Every culture has its monster. For Americans, it’s Bigfoot. In a single metaphor, the ape-like behemoth summons Western colonial guilt, Manifest Destiny, and the civilized fear of the untamed, natural world. Likewise, the elusive Bigfoot has inspired the field of cryptozoology, serves as the subject of mass-produced truck-stop paraphernalia, and inspires bad reality television. Giano Cromley’s latest novel, American Mythology, takes one step further. The book not only centers the cultural icon; it unleashes him.
Navigating Cromley’s whispering woods and thin spaces is both terrifying and spellbinding. Lurking in the dark, flickering at the edges of our vision—Cromley’s Bigfoot manifests as a clarion call in the search for ourselves. Standing in at times for faith, climate change, and illness, Bigfoot is at once our father, our ancestor, our past, and our future. In their futile hunt for the unknown, his characters find not what they want but what they need. And his readers are not far behind.
This interview was edited for clarity and length.

Rachel Robbins
Have you always been interested in Bigfoot? How did you first find your way into this horrifying story?
Giano Cromley
For a lot of people my age, the television show In Search Of, starring Leonard Nimoy, was a gateway drug into the world of high strangeness.

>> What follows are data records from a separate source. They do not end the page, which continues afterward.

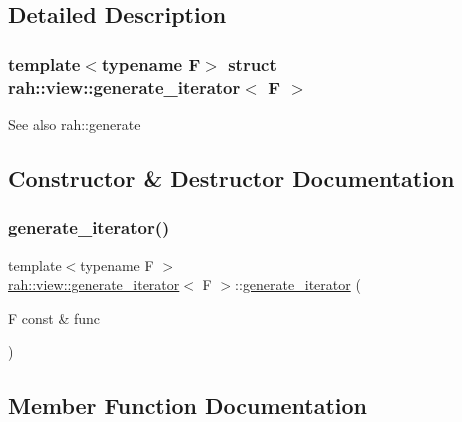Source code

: \subsection{Detailed Description}
\subsubsection*{template$<$typename F$>$\newline
struct rah\+::view\+::generate\+\_\+iterator$<$ F $>$}

\begin{DoxySeeAlso}{See also}
rah\+::generate 
\end{DoxySeeAlso}


\subsection{Constructor \& Destructor Documentation}
\mbox{\label{structrah_1_1view_1_1generate__iterator_a407696209d96fe38234970a91d23e35f}} 
\subsubsection{\texorpdfstring{generate\_iterator()}{generate\_iterator()}}
{\footnotesize\ttfamily template$<$typename F $>$ \\
\mbox{\hyperlink{structrah_1_1view_1_1generate__iterator}{rah\+::view\+::generate\+\_\+iterator}}$<$ F $>$\+::\mbox{\hyperlink{structrah_1_1view_1_1generate__iterator}{generate\+\_\+iterator}} (\begin{DoxyParamCaption}\item[{F const \&}]{func }\end{DoxyParamCaption})\hspace{0.3cm}{\ttfamily [inline]}}



\subsection{Member Function Documentation}
\mbox{\label{structrah_1_1view_1_1generate__iterator_ab7b0cf4a8f45cfd67278935bd9a39c13}} 
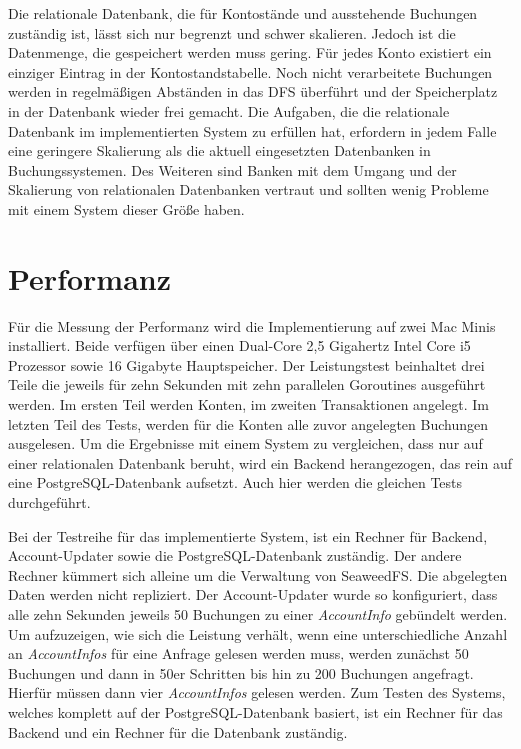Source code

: \documentclass[12pt,oneside,a4paper,parskip]{scrbook}
\begin{document}
Die relationale Datenbank, die für Kontostände und ausstehende Buchungen zuständig ist, lässt sich nur begrenzt und schwer skalieren. Jedoch ist die Datenmenge, die gespeichert werden muss gering. Für jedes Konto existiert ein einziger Eintrag in der Kontostandstabelle. Noch nicht verarbeitete Buchungen werden in regelmäßigen Abständen in das DFS überführt und der Speicherplatz in der Datenbank wieder frei gemacht. Die Aufgaben, die die relationale Datenbank im implementierten System zu erfüllen hat, erfordern in jedem Falle eine geringere Skalierung als die aktuell eingesetzten Datenbanken in Buchungssystemen. Des Weiteren sind Banken mit dem Umgang und der Skalierung von relationalen Datenbanken vertraut und sollten wenig Probleme mit einem System dieser Größe haben.


\section{Performanz}
Für die Messung der Performanz wird die Implementierung auf zwei Mac Minis installiert. Beide verfügen über einen Dual-Core 2,5 Gigahertz Intel Core i5 Prozessor sowie 16 Gigabyte Hauptspeicher.
Der Leistungstest beinhaltet drei Teile die jeweils für zehn Sekunden mit zehn parallelen Goroutines ausgeführt werden. Im ersten Teil werden Konten, im zweiten Transaktionen angelegt. Im letzten Teil des Tests, werden für die Konten alle zuvor angelegten Buchungen ausgelesen. Um die Ergebnisse mit einem System zu vergleichen, dass nur auf einer relationalen Datenbank beruht, wird ein Backend herangezogen, das rein auf eine PostgreSQL-Datenbank aufsetzt. Auch hier werden die gleichen Tests durchgeführt.

Bei der Testreihe für das implementierte System, ist ein Rechner für Backend, Account-Updater sowie die PostgreSQL-Datenbank zuständig.
Der andere Rechner kümmert sich alleine um die Verwaltung von SeaweedFS. Die abgelegten Daten werden nicht repliziert. Der Account-Updater wurde so konfiguriert, dass alle zehn Sekunden jeweils 50 Buchungen zu einer \textit{AccountInfo} gebündelt werden. Um aufzuzeigen, wie sich die Leistung verhält, wenn eine unterschiedliche Anzahl an \textit{AccountInfos} für eine Anfrage gelesen werden muss, werden zunächst 50 Buchungen und dann in 50er Schritten bis hin zu 200 Buchungen angefragt. Hierfür müssen dann vier \textit{AccountInfos} gelesen werden. 
Zum Testen des Systems, welches komplett auf der PostgreSQL-Datenbank basiert, ist ein Rechner für das Backend und ein Rechner für die Datenbank zuständig.
\end{document}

I knew I wanted to write a book about Bigfoot ever since I watched the episode exploring that mystery. Over the years, I made several attempts at writing what I affectionately referred to as my Great American Bigfoot Novel, but I never got far because I couldn’t settle on the right approach. Eventually, I stumbled upon my two protagonists, Jute and Vergil, and it felt like I’d cracked the code. Their friendship was key to the story I wanted to tell, and their never-ending quest to find Bigfoot was the perfect way to explore their relationship.
Rachel Robbins
At its center, the novel explores issues ranging from cancer to parenthood to faith. Did you set out to write a serious and probing novel masquerading as a monster book, or were you surprised when deeper themes emerged?
Giano Cromley
My initial charge when I set out on the first draft was to write a book about Bigfoot and friendship, and, honestly, there was a lot less Bigfoot in the earlier drafts. As the story evolved, however, Bigfoot found its way into the narrative more and more because I realized it works as a proxy for so many of the needs and desires of the characters themselves. They’re all looking for something elusive that will make their lives whole. Searching for Bigfoot—for each of them—is actually a quest to find that piece of themselves they’re missing.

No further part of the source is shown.